🤖 AI Summary
Existing text-to-image diffusion models, trained on planar images, struggle to accommodate the circular topology and polar characteristics of 360° panoramas, often yielding seam artifacts and limited style transfer. This work proposes SHERPA, a lightweight adaptation framework that introduces several key innovations: a frequency-selective Circular RoPE that replaces high-frequency horizontal RoPE with integer-period harmonics while preserving low-frequency priors, toroidal latent encoding and decoding, image-side FFN adapters, and a dual-path training strategy combining a paired geometric path with an unpaired style path, augmented by a self-supervised yaw consistency constraint.
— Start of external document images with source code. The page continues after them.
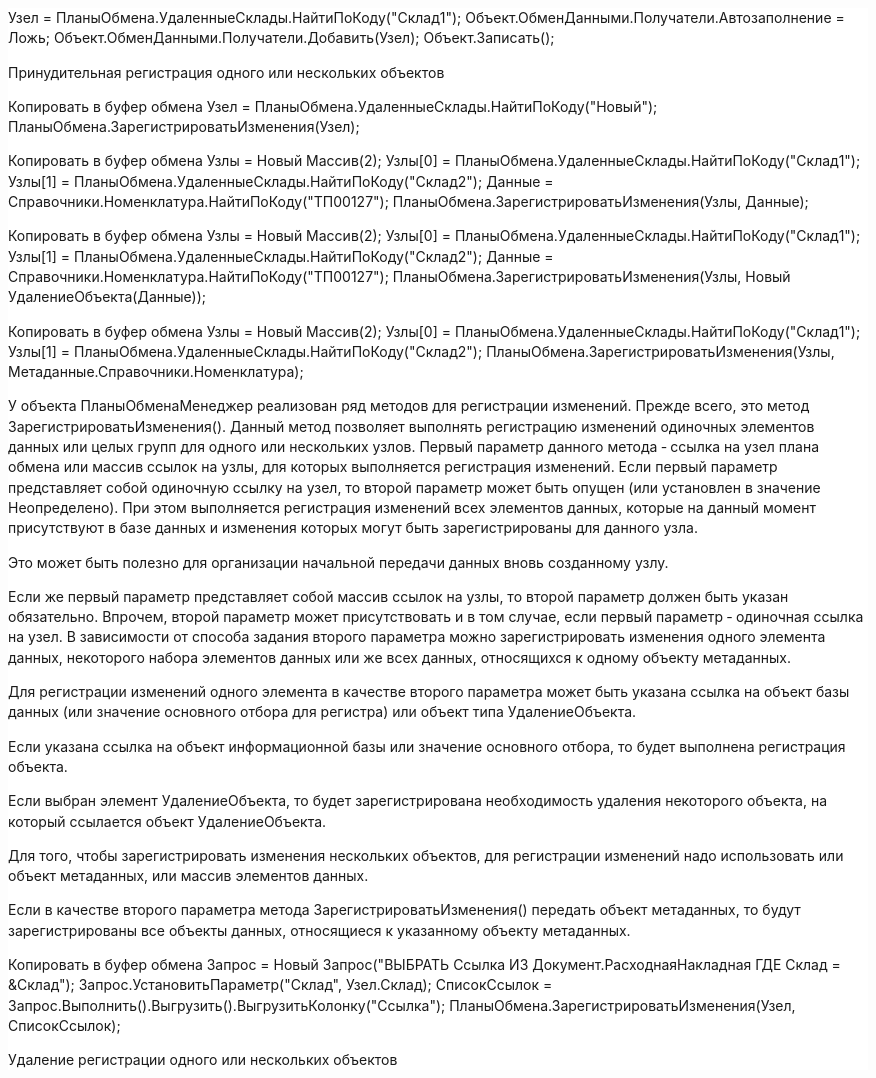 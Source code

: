 Узел = ПланыОбмена.УдаленныеСклады.НайтиПоКоду("Склад1"); Объект.ОбменДанными.Получатели.Автозаполнение = Ложь; Объект.ОбменДанными.Получатели.Добавить(Узел); Объект.Записать();

Принудительная регистрация одного или нескольких объектов

Копировать в буфер обмена Узел = ПланыОбмена.УдаленныеСклады.НайтиПоКоду("Новый"); ПланыОбмена.ЗарегистрироватьИзменения(Узел);

Копировать в буфер обмена Узлы = Новый Массив(2); Узлы[0] = ПланыОбмена.УдаленныеСклады.НайтиПоКоду("Склад1"); Узлы[1] = ПланыОбмена.УдаленныеСклады.НайтиПоКоду("Склад2"); Данные = Справочники.Номенклатура.НайтиПоКоду("ТП00127"); ПланыОбмена.ЗарегистрироватьИзменения(Узлы, Данные);

Копировать в буфер обмена Узлы = Новый Массив(2); Узлы[0] = ПланыОбмена.УдаленныеСклады.НайтиПоКоду("Склад1"); Узлы[1] = ПланыОбмена.УдаленныеСклады.НайтиПоКоду("Склад2"); Данные = Справочники.Номенклатура.НайтиПоКоду("ТП00127"); ПланыОбмена.ЗарегистрироватьИзменения(Узлы, Новый УдалениеОбъекта(Данные));

Копировать в буфер обмена Узлы = Новый Массив(2); Узлы[0] = ПланыОбмена.УдаленныеСклады.НайтиПоКоду("Склад1"); Узлы[1] = ПланыОбмена.УдаленныеСклады.НайтиПоКоду("Склад2"); ПланыОбмена.ЗарегистрироватьИзменения(Узлы, Метаданные.Справочники.Номенклатура);

У объекта ПланыОбменаМенеджер реализован ряд методов для регистрации изменений. Прежде всего, это метод ЗарегистрироватьИзменения(). Данный метод позволяет выполнять регистрацию изменений одиночных элементов данных или целых групп для одного или нескольких узлов. Первый параметр данного метода ‑ ссылка на узел плана обмена или массив ссылок на узлы, для которых выполняется регистрация изменений. Если первый параметр представляет собой одиночную ссылку на узел, то второй параметр может быть опущен (или установлен в значение Неопределено). При этом выполняется регистрация изменений всех элементов данных, которые на данный момент присутствуют в базе данных и изменения которых могут быть зарегистрированы для данного узла.

Это может быть полезно для организации начальной передачи данных вновь созданному узлу.

Если же первый параметр представляет собой массив ссылок на узлы, то второй параметр должен быть указан обязательно. Впрочем, второй параметр может присутствовать и в том случае, если первый параметр ‑ одиночная ссылка на узел. В зависимости от способа задания второго параметра можно зарегистрировать изменения одного элемента данных, некоторого набора элементов данных или же всех данных, относящихся к одному объекту метаданных.

Для регистрации изменений одного элемента в качестве второго параметра может быть указана ссылка на объект базы данных (или значение основного отбора для регистра) или объект типа УдалениеОбъекта.

Если указана ссылка на объект информационной базы или значение основного отбора, то будет выполнена регистрация объекта.

Если выбран элемент УдалениеОбъекта, то будет зарегистрирована необходимость удаления некоторого объекта, на который ссылается объект УдалениеОбъекта.

Для того, чтобы зарегистрировать изменения нескольких объектов, для регистрации изменений надо использовать или объект метаданных, или массив элементов данных.

Если в качестве второго параметра метода ЗарегистрироватьИзменения() передать объект метаданных, то будут зарегистрированы все объекты данных, относящиеся к указанному объекту метаданных.

Копировать в буфер обмена Запрос = Новый Запрос("ВЫБРАТЬ Ссылка ИЗ Документ.РасходнаяНакладная ГДЕ Склад = &Склад"); Запрос.УстановитьПараметр("Склад", Узел.Склад); СписокСсылок = Запрос.Выполнить().Выгрузить().ВыгрузитьКолонку("Ссылка"); ПланыОбмена.ЗарегистрироватьИзменения(Узел, СписокСсылок);

Удаление регистрации одного или нескольких объектов
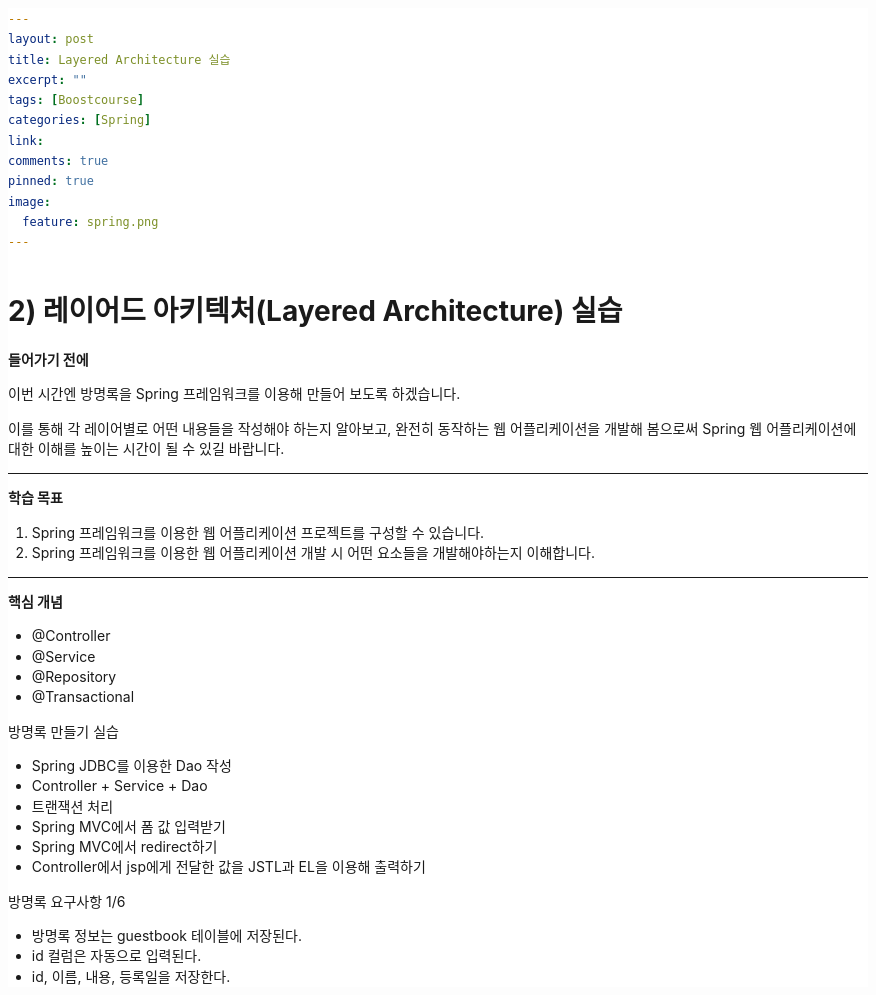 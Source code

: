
 ```yaml
---
layout: post
title: Layered Architecture 실습
excerpt: ""
tags: [Boostcourse]
categories: [Spring]
link:
comments: true
pinned: true
image:
  feature: spring.png
---
```


# 2) 레이어드 아키텍처(Layered Architecture) 실습



**들어가기 전에**

이번 시간엔 방명록을 Spring 프레임워크를 이용해 만들어 보도록 하겠습니다.

이를 통해 각 레이어별로 어떤 내용들을 작성해야 하는지 알아보고, 완전히 동작하는 웹 어플리케이션을 개발해 봄으로써 Spring 웹 어플리케이션에 대한 이해를 높이는 시간이 될 수 있길 바랍니다.

------

**학습 목표**

1. Spring 프레임워크를 이용한 웹 어플리케이션 프로젝트를 구성할 수 있습니다.
2. Spring 프레임워크를 이용한 웹 어플리케이션 개발 시 어떤 요소들을 개발해야하는지 이해합니다.

------

**핵심 개념**

- @Controller
- @Service
- @Repository
- @Transactional



방명록 만들기 실습

* Spring JDBC를 이용한 Dao 작성
* Controller + Service + Dao
* 트랜잭션 처리
* Spring MVC에서 폼 값 입력받기
* Spring MVC에서 redirect하기
* Controller에서 jsp에게 전달한 값을 JSTL과 EL을 이용해 출력하기

방명록 요구사항 1/6

* 방명록 정보는 guestbook 테이블에 저장된다.
* id 컬럼은 자동으로 입력된다.
* id, 이름, 내용, 등록일을 저장한다.
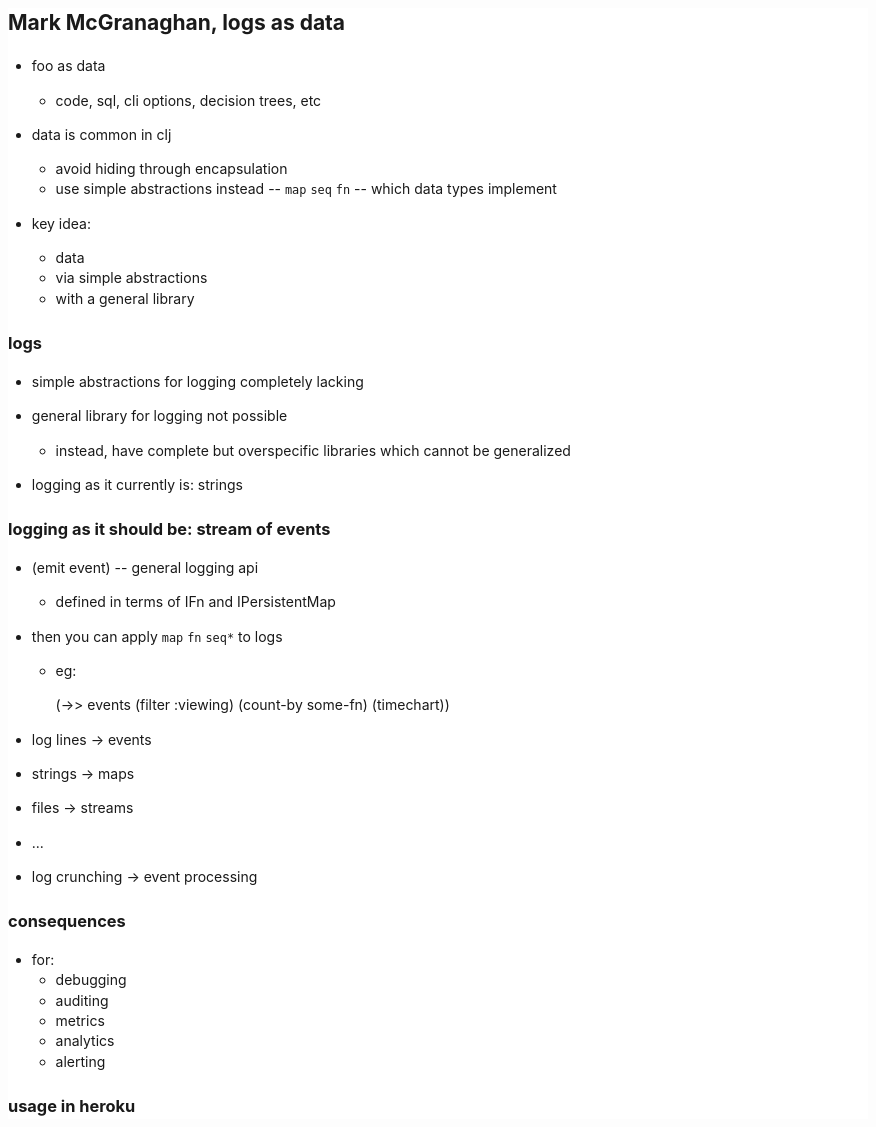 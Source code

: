## Mark McGranaghan, logs as data

- foo as data
  - code, sql, cli options, decision trees, etc

- data is common in clj
  - avoid hiding through encapsulation
  - use simple abstractions instead -- `map` `seq` `fn` -- which data
    types implement
    
- key idea:
  - data
  - via simple abstractions
  - with a general library

### logs

- simple abstractions for logging completely lacking

- general library for logging not possible
  - instead, have complete but overspecific libraries which cannot be
    generalized

- logging as it currently is: strings

### logging as it should be: stream of events

- (emit event) -- general logging api
  - defined in terms of IFn and IPersistentMap

- then you can apply `map` `fn` `seq*` to logs
  - eg:

    (->> events
      (filter :viewing)
      (count-by some-fn)
      (timechart))

- log lines -> events
- strings -> maps
- files -> streams

- ...
- log crunching -> event processing

### consequences

- for:
  - debugging
  - auditing
  - metrics
  - analytics
  - alerting

### usage in heroku
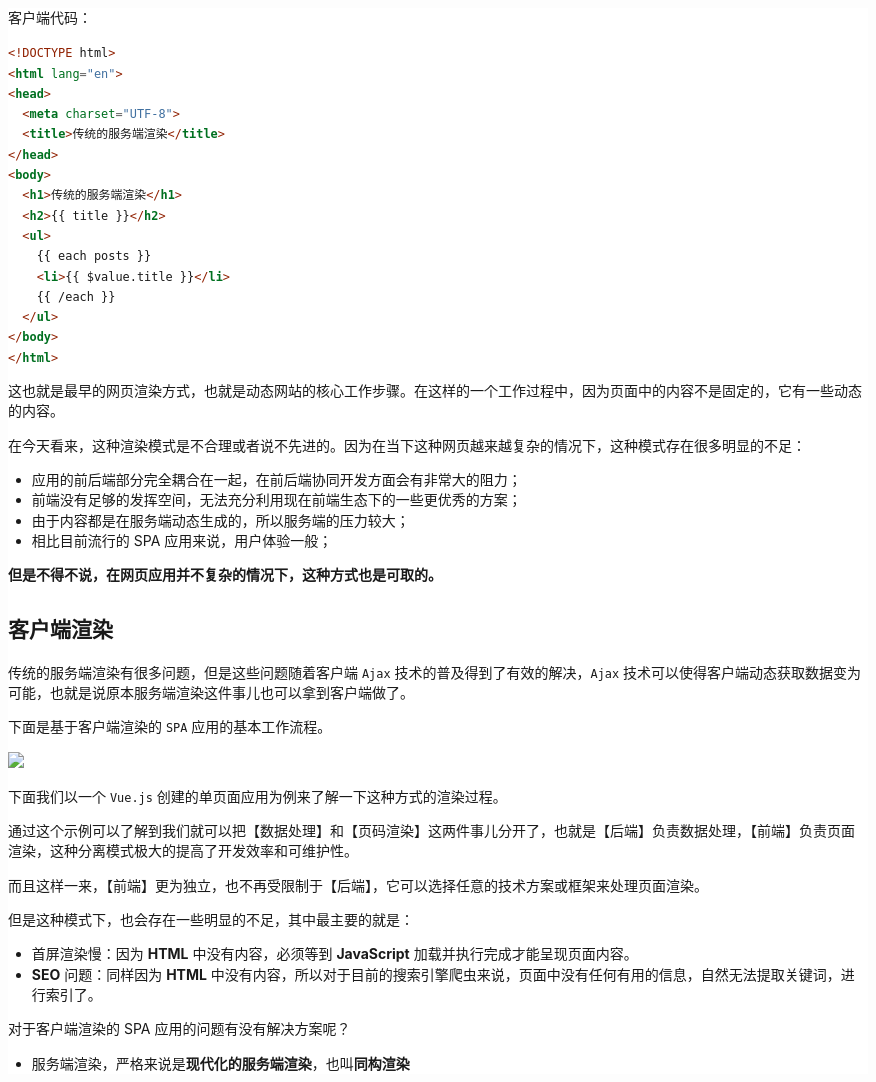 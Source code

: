客户端代码：

```html
<!DOCTYPE html>
<html lang="en">
<head>
  <meta charset="UTF-8">
  <title>传统的服务端渲染</title>
</head>
<body>
  <h1>传统的服务端渲染</h1>
  <h2>{{ title }}</h2>
  <ul>
    {{ each posts }}
    <li>{{ $value.title }}</li>
    {{ /each }}
  </ul>
</body>
</html>

```

这也就是最早的网页渲染方式，也就是动态网站的核心工作步骤。在这样的一个工作过程中，因为页面中的内容不是固定的，它有一些动态的内容。

在今天看来，这种渲染模式是不合理或者说不先进的。因为在当下这种网页越来越复杂的情况下，这种模式存在很多明显的不足：

- 应用的前后端部分完全耦合在一起，在前后端协同开发方面会有非常大的阻力；
- 前端没有足够的发挥空间，无法充分利用现在前端生态下的一些更优秀的方案；
- 由于内容都是在服务端动态生成的，所以服务端的压力较大；
- 相比目前流行的 SPA 应用来说，用户体验一般；

**但是不得不说，在网页应用并不复杂的情况下，这种方式也是可取的。**

## 客户端渲染

传统的服务端渲染有很多问题，但是这些问题随着客户端 `Ajax` 技术的普及得到了有效的解决，`Ajax` 技术可以使得客户端动态获取数据变为可能，也就是说原本服务端渲染这件事儿也可以拿到客户端做了。

下面是基于客户端渲染的 `SPA` 应用的基本工作流程。

![](https://gitee.com/coder5leo/markdown-picture-bed/raw/master/img/image-20210722055247274.png)

下面我们以一个 `Vue.js` 创建的单页面应用为例来了解一下这种方式的渲染过程。

通过这个示例可以了解到我们就可以把【数据处理】和【页码渲染】这两件事儿分开了，也就是【后端】负责数据处理，【前端】负责页面渲染，这种分离模式极大的提高了开发效率和可维护性。

而且这样一来，【前端】更为独立，也不再受限制于【后端】，它可以选择任意的技术方案或框架来处理页面渲染。

但是这种模式下，也会存在一些明显的不足，其中最主要的就是：

- 首屏渲染慢：因为 **HTML** 中没有内容，必须等到 **JavaScript** 加载并执行完成才能呈现页面内容。
- **SEO** 问题：同样因为 **HTML** 中没有内容，所以对于目前的搜索引擎爬虫来说，页面中没有任何有用的信息，自然无法提取关键词，进行索引了。

对于客户端渲染的 SPA 应用的问题有没有解决方案呢？

- 服务端渲染，严格来说是**现代化的服务端渲染**，也叫**同构渲染**
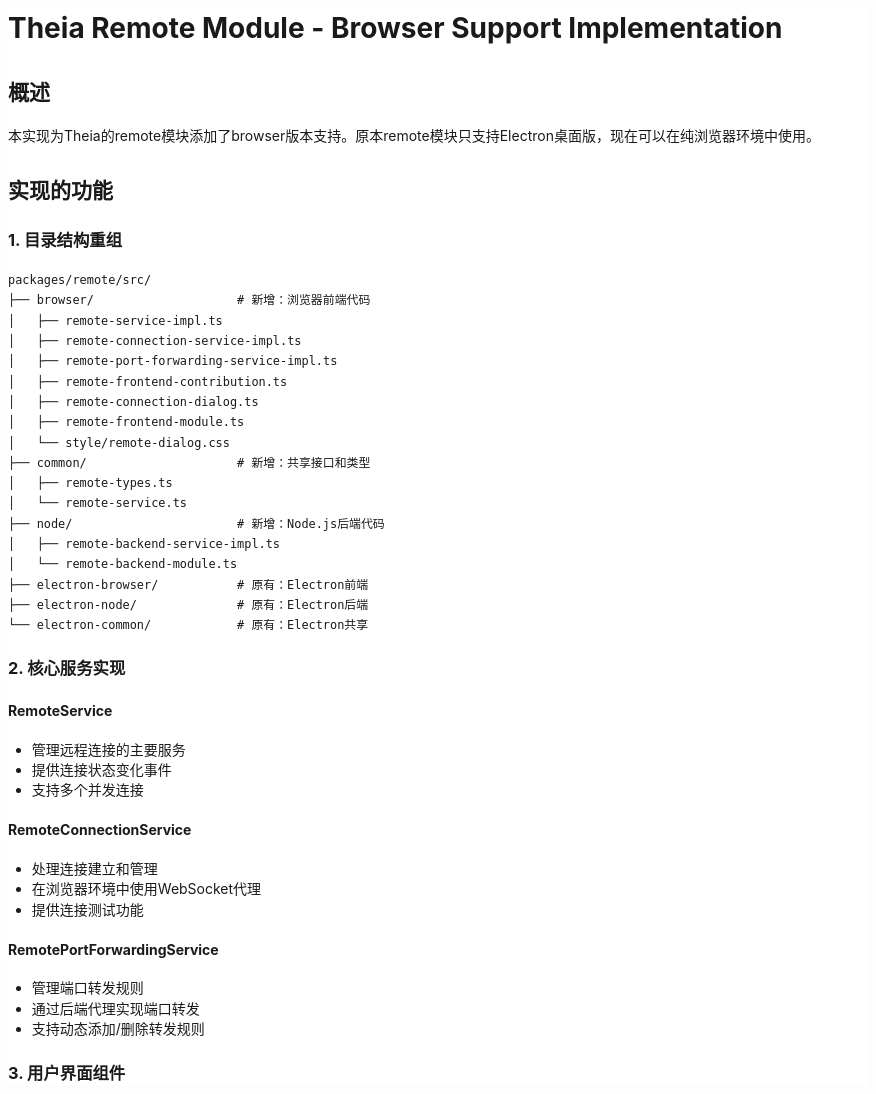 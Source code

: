 # Theia Remote Module - Browser Support Implementation

## 概述

本实现为Theia的remote模块添加了browser版本支持。原本remote模块只支持Electron桌面版，现在可以在纯浏览器环境中使用。

## 实现的功能

### 1. 目录结构重组

```
packages/remote/src/
├── browser/                    # 新增：浏览器前端代码
│   ├── remote-service-impl.ts
│   ├── remote-connection-service-impl.ts  
│   ├── remote-port-forwarding-service-impl.ts
│   ├── remote-frontend-contribution.ts
│   ├── remote-connection-dialog.ts
│   ├── remote-frontend-module.ts
│   └── style/remote-dialog.css
├── common/                     # 新增：共享接口和类型
│   ├── remote-types.ts
│   └── remote-service.ts
├── node/                       # 新增：Node.js后端代码
│   ├── remote-backend-service-impl.ts
│   └── remote-backend-module.ts
├── electron-browser/           # 原有：Electron前端
├── electron-node/              # 原有：Electron后端
└── electron-common/            # 原有：Electron共享
```

### 2. 核心服务实现

#### RemoteService
- 管理远程连接的主要服务
- 提供连接状态变化事件
- 支持多个并发连接

#### RemoteConnectionService  
- 处理连接建立和管理
- 在浏览器环境中使用WebSocket代理
- 提供连接测试功能

#### RemotePortForwardingService
- 管理端口转发规则
- 通过后端代理实现端口转发
- 支持动态添加/删除转发规则

### 3. 用户界面组件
Without requiring target images, SHERPA enables seamless, photorealistic, and open-domain text-guided generation of diverse artistic panoramic styles, effectively eliminating seam artifacts inherent in equirectangular projections.
📝 Abstract
Panoramic imagery is increasingly used in world-generation, games, and simulation, where users may need not only photorealistic scenes but also stylized and non-photorealistic environments. Large-scale text-to-image diffusion and flow models provide broad style and semantic priors for this goal, but planar image training misaligns them with the wrap-around topology and polar regions of $360^\circ$ panoramas represented in equirectangular projection (ERP). We present SHERPA, a lightweight adaptation framework that combines frequency-selective Circular RoPE, Circular Latent Encoding/Decoding, image-side FFN adapters, and a Dual-Path Training Scheme. Circular RoPE replaces only the seam-sensitive high-frequency horizontal RoPE band with integer-periodic harmonics while preserving the pretrained lower-frequency spectrum. The Paired Panorama Path supervises geometry, while the Unpaired Style Path uses self-supervised yaw consistency for target-free stylized prompts. As a result, SHERPA generates $360^\circ$ panoramas across both photorealistic panorama domains and open-domain stylized prompts.